Der Radiojournalist Christian Schiffer schließt sich der Einschätzung Fröhlichs an, dass der Neugier-Faktor keine große Rolle mehr spiele. Trotzdem hält er es durchaus für möglich, dass Niantic an den Erfolg von Pokémon GO anknüpfen kann: „Harry Potter als AR-Spiel macht einfach Sinn und viele Kinder werden ihre Eltern dazu drängen, das mit ihnen zu spielen. Die Bücher vermischen ja ohnehin Realität und Fantasie und dazu passt Augmented Reality gut, die die analoge Welt mit digitalen Elementen anreichert.“

Experten sind skeptisch

Der Medienjournalist Robin Schweiger zweifelt allerdings an der Übertragbarkeit der Welt von Harry Potter auf ein Augmented-Reality-Spiel: Während lange Streifzüge auf der Suche nach wilden Pokémon ein wesentlicher Bestandteil der Taschenmonster-Welt ist, spielen ein Großteil der Harry Potter-Geschichten in und um die Zaubererschule Hogwarts. Und das könnte laut Schweiger für das Entwicklerteam zum Stolperstein werden: „Die klassische Harry-Potter-Fantasie ist es, in Hogwarts zu leben und dort in einem magischen Universum Zauberei zu erlernen.
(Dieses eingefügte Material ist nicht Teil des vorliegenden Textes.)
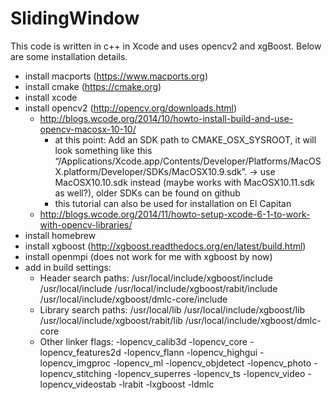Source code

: # SlidingWindow
This code is written in c++ in Xcode and uses opencv2 and xgBoost. Below are some installation details.

- install macports (https://www.macports.org)
- install cmake (https://cmake.org)
- install xcode
- install opencv2 (http://opencv.org/downloads.html)
  - http://blogs.wcode.org/2014/10/howto-install-build-and-use-opencv-macosx-10-10/ 
    - at this point: Add an SDK path to CMAKE_OSX_SYSROOT, it will look something like this “/Applications/Xcode.app/Contents/Developer/Platforms/MacOSX.platform/Developer/SDKs/MacOSX10.9.sdk”. -> use MacOSX10.10.sdk instead (maybe works with MacOSX10.11.sdk as well?), older SDKs can be found on github
    - this tutorial can also be used for installation on El Capitan
  - http://blogs.wcode.org/2014/11/howto-setup-xcode-6-1-to-work-with-opencv-libraries/
- install homebrew
- install xgboost (http://xgboost.readthedocs.org/en/latest/build.html)
- install openmpi (does not work for me with xgboost by now)
- add in build settings:
	- Header search paths: /usr/local/include/xgboost/include /usr/local/include /usr/local/include/xgboost/rabit/include /usr/local/include/xgboost/dmlc-core/include
	- Library search paths: /usr/local/lib /usr/local/include/xgboost/lib /usr/local/include/xgboost/rabit/lib /usr/local/include/xgboost/dmlc-core
	- Other linker flags: -lopencv_calib3d -lopencv_core -lopencv_features2d -lopencv_flann -lopencv_highgui -lopencv_imgproc -lopencv_ml -lopencv_objdetect -lopencv_photo -lopencv_stitching -lopencv_superres -lopencv_ts -lopencv_video -lopencv_videostab -lrabit -lxgboost -ldmlc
Diese Fantasie versucht Wizards Unite gar nicht erst einzufangen, sondern zwängt das Harry-Potter-Universum in ein Pokemon-Go-Korsett.“

Diese Zweifel ergänzt Lisa Fleischer, leitende Redakteurin von „Giga Games“, um einen weiteren, wichtigen Aspekt. Denn anders als noch vor vier Jahren gebe es heute starke Konkurrenz für „Harry Potter: Wizards Unite“ – und die habe sich ausgerechnet das Entwicklerteam mit Pokémon GO selbst geschaffen: „Wenn es einfach schon eine nach heutigem Stand nahezu perfekte Version der AR-Spiele auf dem Markt ist, warum sollte ich dann zur Konkurrenz wechseln – selbst wenn sie in diesem Fall aus dem selben Hause kommt?“ Laut Fleischer müsse „Harry Potter: Wizards Unite“ mit den ständigen Erweiterungen, Updates und Events eines Pokémon GO mindestens mithalten, das seine Spieler wöchentlich mit neuen Herausforderungen motiviert: „Bis das jemand toppen kann – und das wird wirklich eine Mammut-Aufgabe – wird es meiner Meinung nach auch kein ähnlich erfolgreiches AR-Spiel wie Pokémon GO geben.“

Auch in Deutschland können Fans schon spielen

Am Freitag erschien „Harry Potter: Wizards Unite“ in England und Amerika. In Deutschland ging das Spiel überraschend bereits am Wochenende an den Start. Es dauert also wohl noch, bis deutsche Spieler selbst das Spiel ausprobieren dürfen, doch deuten erste Tests und Einschätzungen der Fans, die bereits loslegen durften, einen holprigen Start an: Das Tech-Magazin „Mashable“ kritisiert überladene Menübildschirme und langatmige Animationen, die das Spielerlebnis unnötig verlangsamen und viel Akkuspeicher verbrauchen. Die Tester bemängeln außerdem zu simple und daher wenig befriedigende Spielmechaniken, wie das Wischen auf dem Smartphone-Display, um Zaubersprüche zu erwirken. Die ersten Spielermeinungen teilen diese Einschätzungen: Auf der Diskussionsplattform Reddit häufen sich irritierte Nachfragen und Kritik, die sich um Spielmechaniken und Design der App drehen.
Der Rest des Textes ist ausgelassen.